Before: you locate the magnitude with a shift/compare cascade. This is the estimate section from Solady’s sqrt (MIT):
z := 181
// find the magnitude of x via shift/compare
let r := shl(7, lt(0xffffffffffffffffffffffffffffffffff, x))
r := or(r, shl(6, lt(0xffffffffffffffffff, shr(r, x))))
r := or(r, shl(5, lt(0xffffffffff, shr(r, x))))
r := or(r, shl(4, lt(0xffffff, shr(r, x))))
z := shl(shr(1, r), z)
z := shr(18, mul(z, add(shr(r, x), 65536)))
Four conditional steps just to pin down the top bit before the seed is computed.
After: with EIP-7939 live since Fusaka, clz gives the magnitude in a single 5-gas opcode, so that whole cascade collapses to one line:
z := 181
// magnitude of x in one opcode (index of the top set bit)
let r := sub(255, clz(x))
z := shl(shr(1, r), z)
z := shr(18, mul(z, add(shr(r, x), 65536)))

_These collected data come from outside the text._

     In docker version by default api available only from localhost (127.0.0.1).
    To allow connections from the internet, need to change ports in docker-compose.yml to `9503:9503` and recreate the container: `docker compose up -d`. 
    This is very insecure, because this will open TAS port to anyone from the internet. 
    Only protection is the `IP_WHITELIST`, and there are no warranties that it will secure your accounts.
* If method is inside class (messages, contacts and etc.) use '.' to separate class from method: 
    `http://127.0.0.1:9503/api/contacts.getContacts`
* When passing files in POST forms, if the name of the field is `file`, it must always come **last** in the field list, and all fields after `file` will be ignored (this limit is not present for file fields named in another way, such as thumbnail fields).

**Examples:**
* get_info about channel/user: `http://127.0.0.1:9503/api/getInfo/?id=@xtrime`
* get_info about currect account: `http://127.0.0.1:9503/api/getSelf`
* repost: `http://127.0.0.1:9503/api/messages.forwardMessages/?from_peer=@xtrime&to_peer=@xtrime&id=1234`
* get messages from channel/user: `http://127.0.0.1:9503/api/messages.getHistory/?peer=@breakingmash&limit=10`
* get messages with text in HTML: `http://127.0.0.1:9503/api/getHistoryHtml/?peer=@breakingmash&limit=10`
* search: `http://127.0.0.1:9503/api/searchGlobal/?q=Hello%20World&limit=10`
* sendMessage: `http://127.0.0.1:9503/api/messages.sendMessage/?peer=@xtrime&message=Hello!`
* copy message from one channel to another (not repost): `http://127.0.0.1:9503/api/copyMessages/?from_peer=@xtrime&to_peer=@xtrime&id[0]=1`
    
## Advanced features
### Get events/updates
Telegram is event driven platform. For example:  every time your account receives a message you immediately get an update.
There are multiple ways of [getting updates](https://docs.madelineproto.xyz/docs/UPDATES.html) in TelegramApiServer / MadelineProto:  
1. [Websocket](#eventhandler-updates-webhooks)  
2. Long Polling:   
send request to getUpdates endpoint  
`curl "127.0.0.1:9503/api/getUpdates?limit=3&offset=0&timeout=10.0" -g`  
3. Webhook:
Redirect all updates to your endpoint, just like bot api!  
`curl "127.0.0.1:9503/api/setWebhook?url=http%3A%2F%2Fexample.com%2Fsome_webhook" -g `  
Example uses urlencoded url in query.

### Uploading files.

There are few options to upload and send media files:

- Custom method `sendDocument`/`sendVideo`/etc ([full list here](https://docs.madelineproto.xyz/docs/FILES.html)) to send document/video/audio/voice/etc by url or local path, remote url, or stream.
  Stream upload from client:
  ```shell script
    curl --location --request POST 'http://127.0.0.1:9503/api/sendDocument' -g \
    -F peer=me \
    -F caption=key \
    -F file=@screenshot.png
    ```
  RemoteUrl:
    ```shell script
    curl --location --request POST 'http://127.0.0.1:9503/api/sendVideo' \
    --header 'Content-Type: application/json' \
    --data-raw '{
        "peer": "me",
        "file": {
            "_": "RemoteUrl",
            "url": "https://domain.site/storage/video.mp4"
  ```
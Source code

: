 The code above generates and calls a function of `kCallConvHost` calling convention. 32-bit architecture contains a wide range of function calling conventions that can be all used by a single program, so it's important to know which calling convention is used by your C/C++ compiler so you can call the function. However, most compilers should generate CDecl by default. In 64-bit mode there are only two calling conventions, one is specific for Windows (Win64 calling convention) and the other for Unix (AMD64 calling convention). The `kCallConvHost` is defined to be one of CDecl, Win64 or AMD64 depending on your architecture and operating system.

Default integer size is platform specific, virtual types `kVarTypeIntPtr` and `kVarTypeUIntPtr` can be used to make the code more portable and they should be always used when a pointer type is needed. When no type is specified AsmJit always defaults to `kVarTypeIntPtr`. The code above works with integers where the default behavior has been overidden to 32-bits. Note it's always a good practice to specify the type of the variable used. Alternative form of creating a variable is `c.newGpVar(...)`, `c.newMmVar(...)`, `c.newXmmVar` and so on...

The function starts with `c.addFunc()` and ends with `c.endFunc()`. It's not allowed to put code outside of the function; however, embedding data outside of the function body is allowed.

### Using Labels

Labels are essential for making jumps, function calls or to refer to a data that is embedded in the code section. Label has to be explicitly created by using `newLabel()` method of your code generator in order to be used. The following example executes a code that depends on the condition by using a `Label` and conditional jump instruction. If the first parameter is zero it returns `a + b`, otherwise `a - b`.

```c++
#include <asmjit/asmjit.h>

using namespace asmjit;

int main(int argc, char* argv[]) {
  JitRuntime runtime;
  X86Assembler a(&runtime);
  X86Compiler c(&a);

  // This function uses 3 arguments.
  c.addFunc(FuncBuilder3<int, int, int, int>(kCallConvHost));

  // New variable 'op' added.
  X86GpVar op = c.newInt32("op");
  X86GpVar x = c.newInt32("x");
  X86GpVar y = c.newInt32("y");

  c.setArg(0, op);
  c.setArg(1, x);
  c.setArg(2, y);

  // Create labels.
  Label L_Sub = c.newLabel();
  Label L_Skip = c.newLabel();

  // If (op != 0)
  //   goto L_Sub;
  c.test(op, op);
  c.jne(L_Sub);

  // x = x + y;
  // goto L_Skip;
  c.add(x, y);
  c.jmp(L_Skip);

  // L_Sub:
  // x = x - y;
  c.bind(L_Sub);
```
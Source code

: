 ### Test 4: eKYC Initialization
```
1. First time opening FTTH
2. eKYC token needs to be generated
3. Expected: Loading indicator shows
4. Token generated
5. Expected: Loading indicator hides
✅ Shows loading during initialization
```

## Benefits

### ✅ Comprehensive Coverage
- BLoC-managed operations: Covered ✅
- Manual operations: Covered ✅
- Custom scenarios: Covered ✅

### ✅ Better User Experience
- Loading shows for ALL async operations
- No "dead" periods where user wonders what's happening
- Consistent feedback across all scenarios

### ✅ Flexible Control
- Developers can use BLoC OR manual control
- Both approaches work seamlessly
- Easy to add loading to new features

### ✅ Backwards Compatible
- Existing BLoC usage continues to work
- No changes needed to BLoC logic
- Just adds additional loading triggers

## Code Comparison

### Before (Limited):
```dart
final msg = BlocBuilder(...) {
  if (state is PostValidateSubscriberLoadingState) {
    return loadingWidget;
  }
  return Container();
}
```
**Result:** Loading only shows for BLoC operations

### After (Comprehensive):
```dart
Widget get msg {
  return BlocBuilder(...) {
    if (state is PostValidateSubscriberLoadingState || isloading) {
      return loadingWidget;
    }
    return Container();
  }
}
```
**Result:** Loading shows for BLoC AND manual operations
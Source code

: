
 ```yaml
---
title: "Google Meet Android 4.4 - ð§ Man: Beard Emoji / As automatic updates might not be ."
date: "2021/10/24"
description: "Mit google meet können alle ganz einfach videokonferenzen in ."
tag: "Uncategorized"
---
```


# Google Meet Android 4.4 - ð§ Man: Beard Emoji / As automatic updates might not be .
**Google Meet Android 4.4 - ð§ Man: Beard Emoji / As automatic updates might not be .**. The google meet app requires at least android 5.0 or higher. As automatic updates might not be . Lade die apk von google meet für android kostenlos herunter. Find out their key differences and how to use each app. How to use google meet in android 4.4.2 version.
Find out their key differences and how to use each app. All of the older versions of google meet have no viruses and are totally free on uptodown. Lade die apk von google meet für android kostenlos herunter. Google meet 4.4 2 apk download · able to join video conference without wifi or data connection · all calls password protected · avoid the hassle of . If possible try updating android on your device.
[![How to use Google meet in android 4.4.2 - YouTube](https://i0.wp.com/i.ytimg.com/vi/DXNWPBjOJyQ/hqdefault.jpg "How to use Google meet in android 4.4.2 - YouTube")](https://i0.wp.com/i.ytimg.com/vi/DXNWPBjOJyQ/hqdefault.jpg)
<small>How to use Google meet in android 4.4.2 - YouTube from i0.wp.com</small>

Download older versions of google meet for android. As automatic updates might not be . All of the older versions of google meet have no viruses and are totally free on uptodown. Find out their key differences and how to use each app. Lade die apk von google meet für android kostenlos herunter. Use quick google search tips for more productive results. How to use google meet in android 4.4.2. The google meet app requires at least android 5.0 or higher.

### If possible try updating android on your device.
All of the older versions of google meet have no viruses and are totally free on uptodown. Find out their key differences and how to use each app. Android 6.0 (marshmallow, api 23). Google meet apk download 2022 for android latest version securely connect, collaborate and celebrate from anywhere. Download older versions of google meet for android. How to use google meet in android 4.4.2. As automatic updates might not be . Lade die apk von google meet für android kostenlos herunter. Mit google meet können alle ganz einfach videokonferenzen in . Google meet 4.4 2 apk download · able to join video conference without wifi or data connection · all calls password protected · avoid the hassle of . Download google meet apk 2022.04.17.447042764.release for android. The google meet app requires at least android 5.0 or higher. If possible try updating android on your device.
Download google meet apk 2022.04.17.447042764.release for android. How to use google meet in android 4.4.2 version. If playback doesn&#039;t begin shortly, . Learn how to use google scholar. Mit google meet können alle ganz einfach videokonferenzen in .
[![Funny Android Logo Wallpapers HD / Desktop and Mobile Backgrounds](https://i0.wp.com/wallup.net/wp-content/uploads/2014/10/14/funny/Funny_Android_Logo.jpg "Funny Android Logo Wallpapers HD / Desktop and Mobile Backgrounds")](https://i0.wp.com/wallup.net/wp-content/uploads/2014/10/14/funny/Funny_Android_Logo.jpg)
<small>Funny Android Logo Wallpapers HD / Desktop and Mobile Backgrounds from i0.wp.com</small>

The downstream seed math is unchanged — only the magnitude lookup moves to the opcode. In my benchmarks that’s around 100 gas off the seeding step alone, plus smaller bytecode. Two things to keep in mind: align r’s rounding with whatever your interpolation window expects and test against the original, and remember clz(0) returns 256, so guard x == 0 as usual. clz is callable directly in inline assembly on solc 0.8.35+ when you target the Osaka/Fusaka EVM version.
Curious whether anyone has found cases where a software bit-length still beats the opcode, or where the seed precision matters less than I’m assuming.